Donna Huanca
MASCARA DE DIABLADA (CRIB), 2023
signed by the artist, verso
oil, sand on digital print on canvas
100 3/8 x 68 1/8 inches (255 x 173 cm)
(DHu-18647)
b. 1980
Courtesy the artist, photographed by Tobias Willmann
Donna Huanca is a multidisciplinary artist whose practice explores the human body and the natural world through mark-making, raw materials, immersive environments, and singular topographies. Encompassing painting, sculpture, and live performance, as well as sound and scent works, Huanca’s installations are characteristically created for, and integrate with, the specific architectural spaces in which they are presented.
Inspired by Indigenous systems of communication, where objects serve as multi-purpose signifiers, Huanca uses objects and materials as repositories that aggregate and convey knowledge, information, and memory. Her art is deeply invested in communal practice, exploring ritual at large as a means for transcendence, meditation and transformation. Since 2012, Huanca has collaborated with performers, inviting them to improvise and interact with her surrounding sculpture and installations, their painted skin a major element in the composition.
Huanca’s sinuous, abstract paintings extend the life cycle of her performances by merging the transience of performance art with the permanence of painting. The surfaces of her paintings are built upon images of bodies photographed during these performances, printed onto canvas and overpainted.

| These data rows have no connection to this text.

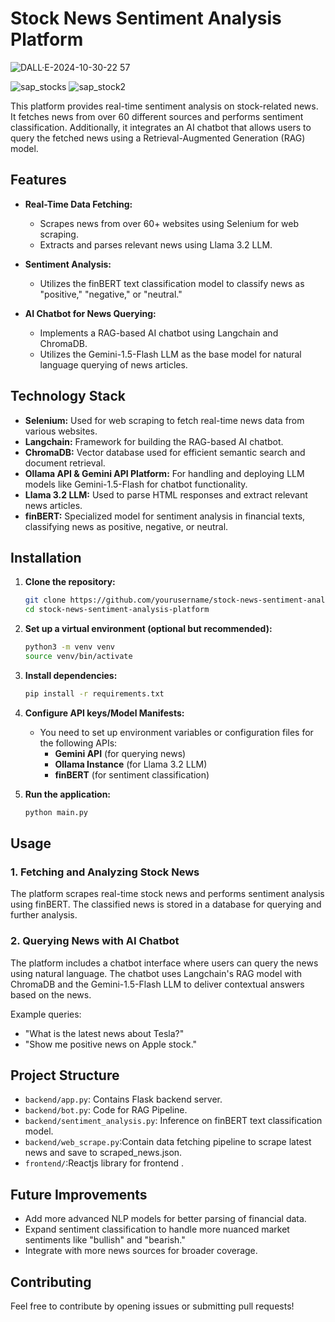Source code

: # Stock News Sentiment Analysis Platform
![DALL·E-2024-10-30-22 57](https://github.com/user-attachments/assets/b2266271-f105-4f4c-a8a4-79c3147d111b)

![sap_stocks](https://github.com/user-attachments/assets/dc342b2e-c589-4f2a-bf9a-b87e8245daa5)
![sap_stock2](https://github.com/user-attachments/assets/810bb33c-d115-41d0-92f5-1fb67005f675)

This platform provides real-time sentiment analysis on stock-related news. It fetches news from over 60 different sources and performs sentiment classification. Additionally, it integrates an AI chatbot that allows users to query the fetched news using a Retrieval-Augmented Generation (RAG) model.

## Features
- **Real-Time Data Fetching:** 
  - Scrapes news from over 60+ websites using Selenium for web scraping.
  - Extracts and parses relevant news using Llama 3.2 LLM.

  
- **Sentiment Analysis:** 
  - Utilizes the finBERT text classification model to classify news as "positive," "negative," or "neutral."

- **AI Chatbot for News Querying:**
  - Implements a RAG-based AI chatbot using Langchain and ChromaDB.
  - Utilizes the Gemini-1.5-Flash LLM as the base model for natural language querying of news articles.

## Technology Stack

- **Selenium:** Used for web scraping to fetch real-time news data from various websites.
- **Langchain:** Framework for building the RAG-based AI chatbot.
- **ChromaDB:** Vector database used for efficient semantic search and document retrieval.
- **Ollama API & Gemini API Platform:** For handling and deploying LLM models like Gemini-1.5-Flash for chatbot functionality.
- **Llama 3.2 LLM:** Used to parse HTML responses and extract relevant news articles.
- **finBERT:** Specialized model for sentiment analysis in financial texts, classifying news as positive, negative, or neutral.

## Installation

1. **Clone the repository:**
   ```bash
   git clone https://github.com/yourusername/stock-news-sentiment-analysis-platform.git
   cd stock-news-sentiment-analysis-platform
   ```

2. **Set up a virtual environment (optional but recommended):**
   ```bash
   python3 -m venv venv
   source venv/bin/activate
   ```

3. **Install dependencies:**
   ```bash
   pip install -r requirements.txt
   ```

4. **Configure API keys/Model Manifests:**
   - You need to set up environment variables or configuration files for the following APIs:
     - **Gemini API** (for querying news)
     - **Ollama Instance** (for Llama 3.2 LLM)
     - **finBERT** (for sentiment classification)

5. **Run the application:**
   ```bash
   python main.py
   ```

## Usage

### 1. **Fetching and Analyzing Stock News**
   The platform scrapes real-time stock news and performs sentiment analysis using finBERT. The classified news is stored in a database for querying and further analysis.

### 2. **Querying News with AI Chatbot**
   The platform includes a chatbot interface where users can query the news using natural language. The chatbot uses Langchain's RAG model with ChromaDB and the Gemini-1.5-Flash LLM to deliver contextual answers based on the news.

   Example queries:
   - "What is the latest news about Tesla?"
   - "Show me positive news on Apple stock."

## Project Structure

- `backend/app.py`: Contains Flask backend server.
- `backend/bot.py`: Code for RAG Pipeline.
- `backend/sentiment_analysis.py`: Inference on finBERT text classification model.
- `backend/web_scrape.py`:Contain data fetching pipeline to scrape latest news and save to scraped_news.json.
- `frontend/`:Reactjs library for frontend .

## Future Improvements

- Add more advanced NLP models for better parsing of financial data.
- Expand sentiment classification to handle more nuanced market sentiments like "bullish" and "bearish."
- Integrate with more news sources for broader coverage.

## Contributing

Feel free to contribute by opening issues or submitting pull requests!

Camouflaged by oil paint of vibrantly colored hues and tantalizing textural dimension, Huanca’s hallucinatory kaleidoscopes are distinguished by the intermixing of oil pigments with sand and other natural materials. Fascinated by the cyclical processes of birth, decay, and renewal, Huanca explores in her work the transformation and fluidity of the body and earthly cycles.

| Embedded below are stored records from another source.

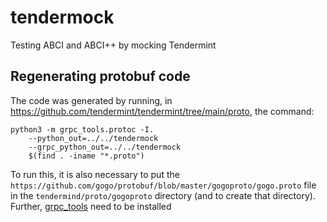 # tendermock
Testing ABCI and ABCI++ by mocking Tendermint

## Regenerating protobuf code
The code was generated by running, in https://github.com/tendermint/tendermint/tree/main/proto, the command:
```
python3 -m grpc_tools.protoc -I. 
    --python_out=../../tendermock 
    --grpc_python_out=../../tendermock 
    $(find . -iname "*.proto")
```
To run this, it is also necessary to put the `https://github.com/gogo/protobuf/blob/master/gogoproto/gogo.proto` file in the `tendermind/proto/gogoproto` directory (and to create that directory).
Further, [grpc_tools](https://grpc.io/docs/languages/python/quickstart/) need to be installed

Huanca earned her B.F.A. in 2004 from the University of Houston, Texas. Upon graduation, she was awarded the prestigious DeGolyer Grant from the Dallas Museum of Art, 2004, followed by a fellowship at the Skowhegan School of Painting and Sculpture in Maine, 2006. She then relocated to Frankfurt, Germany to attend the Städelschule, Hochschule für Bildende Künste. A recipient of a Fulbright Scholarship, 2012 (Mexico City), and an honoree at the Hirshhorn Museum, 2016, Huanca’s groundbreaking practice has been exhibited, performed, and collected internationally. Recent major exhibitions of the artist’s work include Zuzeum, Riga, Latvia, Sean Kelly, New York, Faurschou, New York, Museo de Arte de Zapopan, Mexico, Henry Art Gallery, Seattle, and Nitsch Foundation, Vienna.

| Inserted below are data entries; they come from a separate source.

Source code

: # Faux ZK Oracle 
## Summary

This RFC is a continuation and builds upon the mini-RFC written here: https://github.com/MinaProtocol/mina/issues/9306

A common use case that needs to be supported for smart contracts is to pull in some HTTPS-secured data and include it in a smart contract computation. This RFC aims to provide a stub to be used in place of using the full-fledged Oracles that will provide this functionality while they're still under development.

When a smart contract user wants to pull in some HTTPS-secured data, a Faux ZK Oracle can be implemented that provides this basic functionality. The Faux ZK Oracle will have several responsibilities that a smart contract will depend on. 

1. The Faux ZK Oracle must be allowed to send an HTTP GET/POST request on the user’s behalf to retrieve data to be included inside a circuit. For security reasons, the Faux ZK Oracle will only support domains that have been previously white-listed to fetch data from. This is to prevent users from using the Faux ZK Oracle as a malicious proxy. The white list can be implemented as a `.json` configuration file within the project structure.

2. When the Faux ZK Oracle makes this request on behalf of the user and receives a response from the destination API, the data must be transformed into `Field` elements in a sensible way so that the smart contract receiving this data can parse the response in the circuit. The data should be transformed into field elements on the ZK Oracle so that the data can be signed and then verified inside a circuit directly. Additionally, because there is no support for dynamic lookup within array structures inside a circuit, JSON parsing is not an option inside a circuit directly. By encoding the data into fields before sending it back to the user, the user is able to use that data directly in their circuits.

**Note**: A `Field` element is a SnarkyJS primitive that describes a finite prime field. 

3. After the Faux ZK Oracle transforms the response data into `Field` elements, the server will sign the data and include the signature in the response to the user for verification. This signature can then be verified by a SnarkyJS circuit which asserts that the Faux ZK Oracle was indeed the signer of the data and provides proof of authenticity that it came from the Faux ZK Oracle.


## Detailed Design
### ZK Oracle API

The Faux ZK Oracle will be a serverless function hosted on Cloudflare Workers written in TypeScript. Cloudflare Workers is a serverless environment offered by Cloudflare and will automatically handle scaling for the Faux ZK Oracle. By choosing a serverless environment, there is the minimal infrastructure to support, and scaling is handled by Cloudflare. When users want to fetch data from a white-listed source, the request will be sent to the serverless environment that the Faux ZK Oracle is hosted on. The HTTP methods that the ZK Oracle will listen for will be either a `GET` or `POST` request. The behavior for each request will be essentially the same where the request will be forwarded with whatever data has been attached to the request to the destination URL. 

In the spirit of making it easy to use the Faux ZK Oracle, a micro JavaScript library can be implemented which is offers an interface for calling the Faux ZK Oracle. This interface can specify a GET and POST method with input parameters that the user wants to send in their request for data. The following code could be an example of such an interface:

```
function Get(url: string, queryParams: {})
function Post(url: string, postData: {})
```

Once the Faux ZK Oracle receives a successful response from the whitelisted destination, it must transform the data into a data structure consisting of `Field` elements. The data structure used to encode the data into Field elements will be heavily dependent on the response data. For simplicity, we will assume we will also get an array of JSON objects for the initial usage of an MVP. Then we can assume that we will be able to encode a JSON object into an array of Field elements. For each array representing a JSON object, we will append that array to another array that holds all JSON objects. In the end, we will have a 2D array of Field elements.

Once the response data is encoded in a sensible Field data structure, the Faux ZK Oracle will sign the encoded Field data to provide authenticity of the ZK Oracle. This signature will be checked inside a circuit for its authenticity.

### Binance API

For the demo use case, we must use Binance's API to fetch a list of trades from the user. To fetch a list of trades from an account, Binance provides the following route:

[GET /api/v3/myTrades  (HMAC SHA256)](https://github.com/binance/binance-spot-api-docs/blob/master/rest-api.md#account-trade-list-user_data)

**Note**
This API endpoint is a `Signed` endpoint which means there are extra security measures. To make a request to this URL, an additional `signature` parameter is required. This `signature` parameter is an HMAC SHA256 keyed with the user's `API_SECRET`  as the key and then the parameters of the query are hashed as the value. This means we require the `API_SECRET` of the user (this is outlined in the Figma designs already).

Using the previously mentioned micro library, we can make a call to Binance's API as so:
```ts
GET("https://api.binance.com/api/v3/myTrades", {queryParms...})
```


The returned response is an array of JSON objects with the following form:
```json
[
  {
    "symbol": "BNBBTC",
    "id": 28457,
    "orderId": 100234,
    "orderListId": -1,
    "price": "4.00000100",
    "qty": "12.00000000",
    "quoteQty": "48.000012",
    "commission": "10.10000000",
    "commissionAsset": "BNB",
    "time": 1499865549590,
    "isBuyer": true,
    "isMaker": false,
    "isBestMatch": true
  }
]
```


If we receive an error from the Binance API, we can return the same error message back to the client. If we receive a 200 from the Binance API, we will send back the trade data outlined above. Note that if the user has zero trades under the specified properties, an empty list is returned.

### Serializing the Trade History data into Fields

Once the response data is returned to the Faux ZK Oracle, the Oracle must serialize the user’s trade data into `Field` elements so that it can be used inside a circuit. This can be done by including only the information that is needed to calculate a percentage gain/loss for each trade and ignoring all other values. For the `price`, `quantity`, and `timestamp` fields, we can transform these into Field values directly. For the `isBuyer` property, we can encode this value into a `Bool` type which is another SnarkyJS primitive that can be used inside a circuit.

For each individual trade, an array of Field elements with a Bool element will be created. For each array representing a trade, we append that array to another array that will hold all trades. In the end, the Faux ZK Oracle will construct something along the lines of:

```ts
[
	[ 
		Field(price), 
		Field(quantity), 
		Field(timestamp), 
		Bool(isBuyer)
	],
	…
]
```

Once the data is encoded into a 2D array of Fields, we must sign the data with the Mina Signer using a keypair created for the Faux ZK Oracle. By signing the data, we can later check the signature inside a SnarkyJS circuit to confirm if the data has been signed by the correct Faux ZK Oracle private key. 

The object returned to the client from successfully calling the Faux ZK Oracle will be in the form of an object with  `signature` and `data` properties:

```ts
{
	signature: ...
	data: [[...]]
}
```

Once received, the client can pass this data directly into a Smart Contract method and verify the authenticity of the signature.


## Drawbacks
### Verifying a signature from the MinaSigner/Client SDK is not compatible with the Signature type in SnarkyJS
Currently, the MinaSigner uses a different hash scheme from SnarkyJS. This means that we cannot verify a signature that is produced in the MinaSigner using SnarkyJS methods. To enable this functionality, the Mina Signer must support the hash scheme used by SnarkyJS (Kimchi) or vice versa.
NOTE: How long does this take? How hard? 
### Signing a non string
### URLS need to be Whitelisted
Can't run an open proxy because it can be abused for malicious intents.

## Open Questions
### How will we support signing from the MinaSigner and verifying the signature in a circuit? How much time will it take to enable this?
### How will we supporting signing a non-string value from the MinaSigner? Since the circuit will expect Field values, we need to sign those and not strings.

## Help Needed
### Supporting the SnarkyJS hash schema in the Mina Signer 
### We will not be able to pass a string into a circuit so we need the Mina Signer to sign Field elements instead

Her work is part of international collections including the Whitney Museum of American Art; Solomon R. Guggenheim Collection, USA, Belvedere Museum, Vienna, Austria; Espacio 1414/Berezdivin Collection, Santurce, Puerto Rico; Marciano Art Foundation, Los Angeles, USA; Reina Sofía Museum, Madrid, Spain; Rubell Family Collection, Miami, USA; Sifant Art museum, Nanjing, China; Yuz Museum, Shanghai, China, among others.